Dear Jonathan and Dominik,

I just had the very same thoughts. I'm not an expert of law either, but technically speaking, the BORI Mahābhārata is not simply an edition, but a new text created by its editors between 1919 and 1966. The editors are, in this case, actually authors, who obviously transferred their copyright to the still existing BORI. So unless an ancient and complete manuscript appears which contains the very same text as the BORI Mahābhārata (very unlikely, I would say), the BORI holds the copyright of its text. According to German law (mentioned by Dominik), however, it does not – 25 years have long gone past since the publication of the original edition. The co-owned copyright of Prof. Tokunaga (1994), too, would expire this year – in Germany.

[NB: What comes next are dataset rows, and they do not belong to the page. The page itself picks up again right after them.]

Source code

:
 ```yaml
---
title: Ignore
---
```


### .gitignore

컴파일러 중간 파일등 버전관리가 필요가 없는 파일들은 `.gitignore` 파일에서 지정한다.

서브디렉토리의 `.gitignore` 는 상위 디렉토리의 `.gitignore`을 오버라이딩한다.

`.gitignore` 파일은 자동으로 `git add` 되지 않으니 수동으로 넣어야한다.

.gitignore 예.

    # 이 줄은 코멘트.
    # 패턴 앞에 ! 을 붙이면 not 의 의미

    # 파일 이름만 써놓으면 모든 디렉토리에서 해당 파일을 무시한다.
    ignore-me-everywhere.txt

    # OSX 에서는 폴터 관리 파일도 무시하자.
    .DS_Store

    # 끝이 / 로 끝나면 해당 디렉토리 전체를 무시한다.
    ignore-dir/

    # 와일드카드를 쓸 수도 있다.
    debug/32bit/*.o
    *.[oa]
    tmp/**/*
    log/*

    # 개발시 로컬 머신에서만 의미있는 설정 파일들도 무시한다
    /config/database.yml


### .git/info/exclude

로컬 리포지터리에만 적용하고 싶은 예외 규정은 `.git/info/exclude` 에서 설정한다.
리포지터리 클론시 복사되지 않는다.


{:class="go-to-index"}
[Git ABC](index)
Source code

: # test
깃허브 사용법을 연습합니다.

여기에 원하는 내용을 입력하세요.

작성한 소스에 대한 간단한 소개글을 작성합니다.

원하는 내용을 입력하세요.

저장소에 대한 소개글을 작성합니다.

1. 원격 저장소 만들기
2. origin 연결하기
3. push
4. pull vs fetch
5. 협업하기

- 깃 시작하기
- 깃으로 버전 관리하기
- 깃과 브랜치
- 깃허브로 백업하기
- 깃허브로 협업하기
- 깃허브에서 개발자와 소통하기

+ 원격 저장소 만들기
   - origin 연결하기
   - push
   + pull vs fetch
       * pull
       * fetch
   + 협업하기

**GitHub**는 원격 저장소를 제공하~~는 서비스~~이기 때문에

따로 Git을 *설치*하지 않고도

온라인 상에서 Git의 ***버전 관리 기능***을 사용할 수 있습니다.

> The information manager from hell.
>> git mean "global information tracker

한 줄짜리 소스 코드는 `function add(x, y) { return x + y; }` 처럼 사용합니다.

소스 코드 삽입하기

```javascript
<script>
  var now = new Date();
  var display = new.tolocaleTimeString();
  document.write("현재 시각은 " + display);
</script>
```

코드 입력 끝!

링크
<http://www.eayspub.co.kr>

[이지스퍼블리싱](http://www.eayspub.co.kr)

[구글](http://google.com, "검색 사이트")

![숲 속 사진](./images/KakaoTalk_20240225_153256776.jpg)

Of course, authors also have the copyright to transcriptions of their text – just imagine someone would transcribe a talk you give and then publish it as their own text. I would argue that creating an electronic transcription of a (copyrighted) Devanāgarī text isn't much different.

Best regards,

Dominik A. Haas



__________________
Dominik Haas, BA MA
PhD student, University of Vienna

Am 01.10.2019 um 10:14 schrieb Dominik Wujastyk via INDOLOGY:
Copyright is a slippery beast.  But the law is not *that* difficult in broad outline.

What you say, Jonathan, about not being able to claim copyright over editions, is definitely wrong.  One can.  Authors, editors, and publishers do so all the time.  It's routinely printed on the back of the title page.

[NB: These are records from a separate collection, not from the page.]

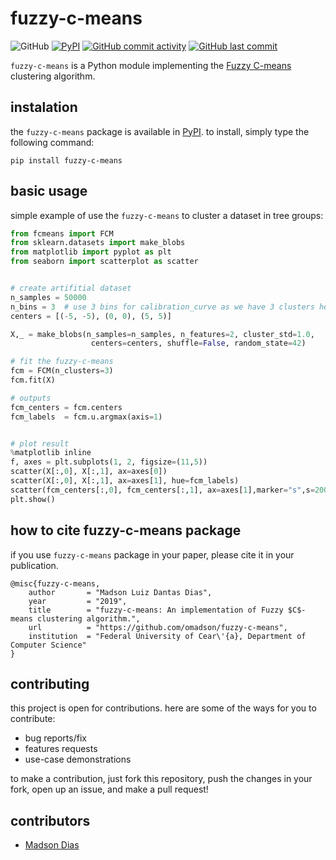 # fuzzy-c-means

![GitHub](https://img.shields.io/github/license/omadson/fuzzy-c-means.svg)
[![PyPI](https://img.shields.io/pypi/v/fuzzy-c-means.svg)](http://pypi.org/project/fuzzy-c-means/)
[![GitHub commit activity](https://img.shields.io/github/commit-activity/w/omadson/fuzzy-c-means.svg)](https://github.com/omadson/fuzzy-c-means/pulse)
[![GitHub last commit](https://img.shields.io/github/last-commit/omadson/fuzzy-c-means.svg)](https://github.com/omadson/fuzzy-c-means/commit/master)


`fuzzy-c-means` is a Python module implementing the [Fuzzy C-means][1] clustering algorithm.

## instalation
the `fuzzy-c-means` package is available in [PyPI](https://pypi.org/project/fuzzy-c-means/). to install, simply type the following command:
```
pip install fuzzy-c-means
```

## basic usage
simple example of use the `fuzzy-c-means` to cluster a dataset in tree groups:
```Python
from fcmeans import FCM
from sklearn.datasets import make_blobs
from matplotlib import pyplot as plt
from seaborn import scatterplot as scatter


# create artifitial dataset
n_samples = 50000
n_bins = 3  # use 3 bins for calibration_curve as we have 3 clusters here
centers = [(-5, -5), (0, 0), (5, 5)]

X,_ = make_blobs(n_samples=n_samples, n_features=2, cluster_std=1.0,
                  centers=centers, shuffle=False, random_state=42)

# fit the fuzzy-c-means
fcm = FCM(n_clusters=3)
fcm.fit(X)

# outputs
fcm_centers = fcm.centers
fcm_labels  = fcm.u.argmax(axis=1)


# plot result
%matplotlib inline
f, axes = plt.subplots(1, 2, figsize=(11,5))
scatter(X[:,0], X[:,1], ax=axes[0])
scatter(X[:,0], X[:,1], ax=axes[1], hue=fcm_labels)
scatter(fcm_centers[:,0], fcm_centers[:,1], ax=axes[1],marker="s",s=200)
plt.show()
```

## how to cite fuzzy-c-means package
if you use `fuzzy-c-means` package in your paper, please cite it in your publication.
```
@misc{fuzzy-c-means,
    author       = "Madson Luiz Dantas Dias",
    year         = "2019",
    title        = "fuzzy-c-means: An implementation of Fuzzy $C$-means clustering algorithm.",
    url          = "https://github.com/omadson/fuzzy-c-means",
    institution  = "Federal University of Cear\'{a}, Department of Computer Science" 
}
```

## contributing

this project is open for contributions. here are some of the ways for you to contribute:
 - bug reports/fix
 - features requests
 - use-case demonstrations

to make a contribution, just fork this repository, push the changes in your fork, open up an issue, and make a pull request!

## contributors
 - [Madson Dias](https://github.com/omadson)

[1]: https://doi.org/10.1016/0098-3004(84)90020-7
[2]: http://scikit-learn.org/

There *is* a precedent of some sort specifically in German law that copyright on an edition expires after 25 years, and not the usual 60 or 70 years after the death of the author.  Some other countries are looking at this German law and behaving accordingly.  See 
Margoni, Thomas and Perry, Mark, Scientific and Critical Editions of Public Domain Works: An Example of European Copyright Law (Dis)Harmonization (November 18, 2011). Canadian Intellectual Property Review, Vol. 27, p. 157. Available at SSRN: https://ssrn.com/abstract=1961535 (PDF)

But copyright inheres in all sorts of things.  So, a book contains text written by an author.  The author has copyright of that (unless they sign it away).  But the book also has a certain design, created by a book designer.  That may be subject to copyright, if it is particularly original.  Someone created the typeface and owns the copyright of that.  So you could get the author's permission to photocopy the book and the designer and typeface creators could still sue you for breach of their copyright.  It's all very vexing.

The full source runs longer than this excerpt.